What is needed = Copy out the line that contains "### 2025-01-11" and the lines after it through the final one in the entries below, exactly, with no other lines.

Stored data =
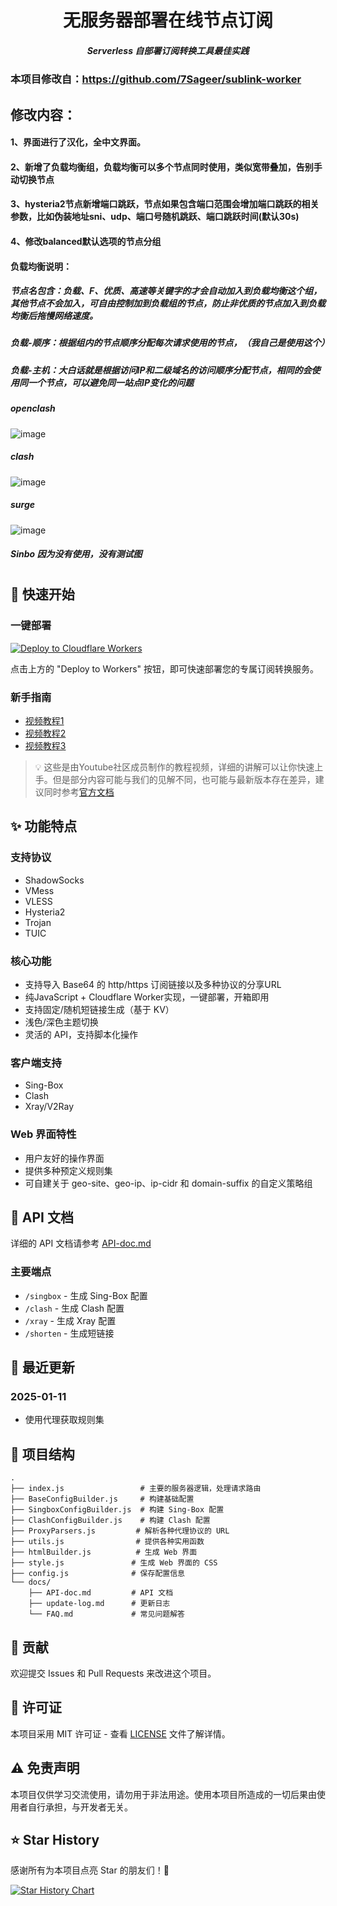 <div align="center">
  <h1><b>无服务器部署在线节点订阅</b></h1>
  <h5><i>Serverless 自部署订阅转换工具最佳实践</i></h5>


  
</div>

### 本项目修改自：https://github.com/7Sageer/sublink-worker

## 修改内容：

#### 1、界面进行了汉化，全中文界面。

#### 2、新增了负载均衡组，负载均衡可以多个节点同时使用，类似宽带叠加，告别手动切换节点
   
#### 3、hysteria2节点新增端口跳跃，节点如果包含端口范围会增加端口跳跃的相关参数，比如伪装地址sni、udp、端口号随机跳跃、端口跳跃时间(默认30s)

#### 4、修改balanced默认选项的节点分组



####  负载均衡说明：

##### 节点名包含：负载、F、优质、高速等关键字的才会自动加入到负载均衡这个组，其他节点不会加入，可自由控制加到负载组的节点，防止非优质的节点加入到负载均衡后拖慢网络速度。

##### 负载-顺序：根据组内的节点顺序分配每次请求使用的节点，（我自己是使用这个）

##### 负载-主机：大白话就是根据访问IP和二级域名的访问顺序分配节点，相同的会使用同一个节点，可以避免同一站点IP变化的问题

##### openclash
![image](https://github.com/user-attachments/assets/82673b08-c483-4dbc-85b3-cb842f784c49)

##### clash
![image](https://github.com/user-attachments/assets/5cde13ab-2db5-4131-b51c-9018b7c52da0)


##### surge

![image](https://github.com/user-attachments/assets/374df543-7c0c-4682-94e6-6f9a254765e9)

##### Sinbo 因为没有使用，没有测试图
#

## 🚀 快速开始

### 一键部署
<p>
    <a href="https://deploy.workers.cloudflare.com/?url=https://github.com/usjinbao/sublink-worker">
      <img src="https://deploy.workers.cloudflare.com/button" alt="Deploy to Cloudflare Workers"/>
    </a>
  </p>
点击上方的 "Deploy to Workers" 按钮，即可快速部署您的专属订阅转换服务。

### 新手指南
- [视频教程1](https://www.youtube.com/watch?v=ZTgDm4qReyA)
- [视频教程2](https://www.youtube.com/watch?v=_1BfM2Chn7w)
- [视频教程3](https://www.youtube.com/watch?v=7abmWqCXPR8)

> 💡 这些是由Youtube社区成员制作的教程视频，详细的讲解可以让你快速上手。但是部分内容可能与我们的见解不同，也可能与最新版本存在差异，建议同时参考[官方文档](/docs)

## ✨ 功能特点

### 支持协议
- ShadowSocks
- VMess
- VLESS
- Hysteria2
- Trojan
- TUIC

### 核心功能
- 支持导入 Base64 的 http/https 订阅链接以及多种协议的分享URL
- 纯JavaScript + Cloudflare Worker实现，一键部署，开箱即用
- 支持固定/随机短链接生成（基于 KV）
- 浅色/深色主题切换
- 灵活的 API，支持脚本化操作

### 客户端支持
- Sing-Box
- Clash
- Xray/V2Ray

### Web 界面特性
- 用户友好的操作界面
- 提供多种预定义规则集
- 可自建关于 geo-site、geo-ip、ip-cidr 和 domain-suffix 的自定义策略组

## 📖 API 文档

详细的 API 文档请参考 [API-doc.md](/docs/API-doc.md)

### 主要端点
- `/singbox` - 生成 Sing-Box 配置
- `/clash` - 生成 Clash 配置
- `/xray` - 生成 Xray 配置
- `/shorten` - 生成短链接

## 📝 最近更新

### 2025-01-11

- 使用代理获取规则集

## 🔧 项目结构

```
.
├── index.js                 # 主要的服务器逻辑，处理请求路由
├── BaseConfigBuilder.js     # 构建基础配置
├── SingboxConfigBuilder.js  # 构建 Sing-Box 配置
├── ClashConfigBuilder.js    # 构建 Clash 配置
├── ProxyParsers.js         # 解析各种代理协议的 URL
├── utils.js                # 提供各种实用函数
├── htmlBuilder.js          # 生成 Web 界面
├── style.js               # 生成 Web 界面的 CSS
├── config.js              # 保存配置信息
└── docs/
    ├── API-doc.md         # API 文档
    ├── update-log.md      # 更新日志
    └── FAQ.md             # 常见问题解答
```

## 🤝 贡献

欢迎提交 Issues 和 Pull Requests 来改进这个项目。

## 📄 许可证

本项目采用 MIT 许可证 - 查看 [LICENSE](LICENSE) 文件了解详情。

## ⚠️ 免责声明

本项目仅供学习交流使用，请勿用于非法用途。使用本项目所造成的一切后果由使用者自行承担，与开发者无关。

## ⭐ Star History

感谢所有为本项目点亮 Star 的朋友们！🌟

[![Star History Chart](https://api.star-history.com/svg?repos=7Sageer/sublink-worker&type=Date)](https://star-history.com/#7Sageer/sublink-worker&Date)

Answer for the task =
### 2025-01-11

- 使用代理获取规则集

## 🔧 项目结构

```
.
├── index.js                 # 主要的服务器逻辑，处理请求路由
├── BaseConfigBuilder.js     # 构建基础配置
├── SingboxConfigBuilder.js  # 构建 Sing-Box 配置
├── ClashConfigBuilder.js    # 构建 Clash 配置
├── ProxyParsers.js         # 解析各种代理协议的 URL
├── utils.js                # 提供各种实用函数
├── htmlBuilder.js          # 生成 Web 界面
├── style.js               # 生成 Web 界面的 CSS
├── config.js              # 保存配置信息
└── docs/
    ├── API-doc.md         # API 文档
    ├── update-log.md      # 更新日志
    └── FAQ.md             # 常见问题解答
```

## 🤝 贡献

欢迎提交 Issues 和 Pull Requests 来改进这个项目。

## 📄 许可证

本项目采用 MIT 许可证 - 查看 [LICENSE](LICENSE) 文件了解详情。

## ⚠️ 免责声明

本项目仅供学习交流使用，请勿用于非法用途。使用本项目所造成的一切后果由使用者自行承担，与开发者无关。

## ⭐ Star History

感谢所有为本项目点亮 Star 的朋友们！🌟

[![Star History Chart](https://api.star-history.com/svg?repos=7Sageer/sublink-worker&type=Date)](https://star-history.com/#7Sageer/sublink-worker&Date)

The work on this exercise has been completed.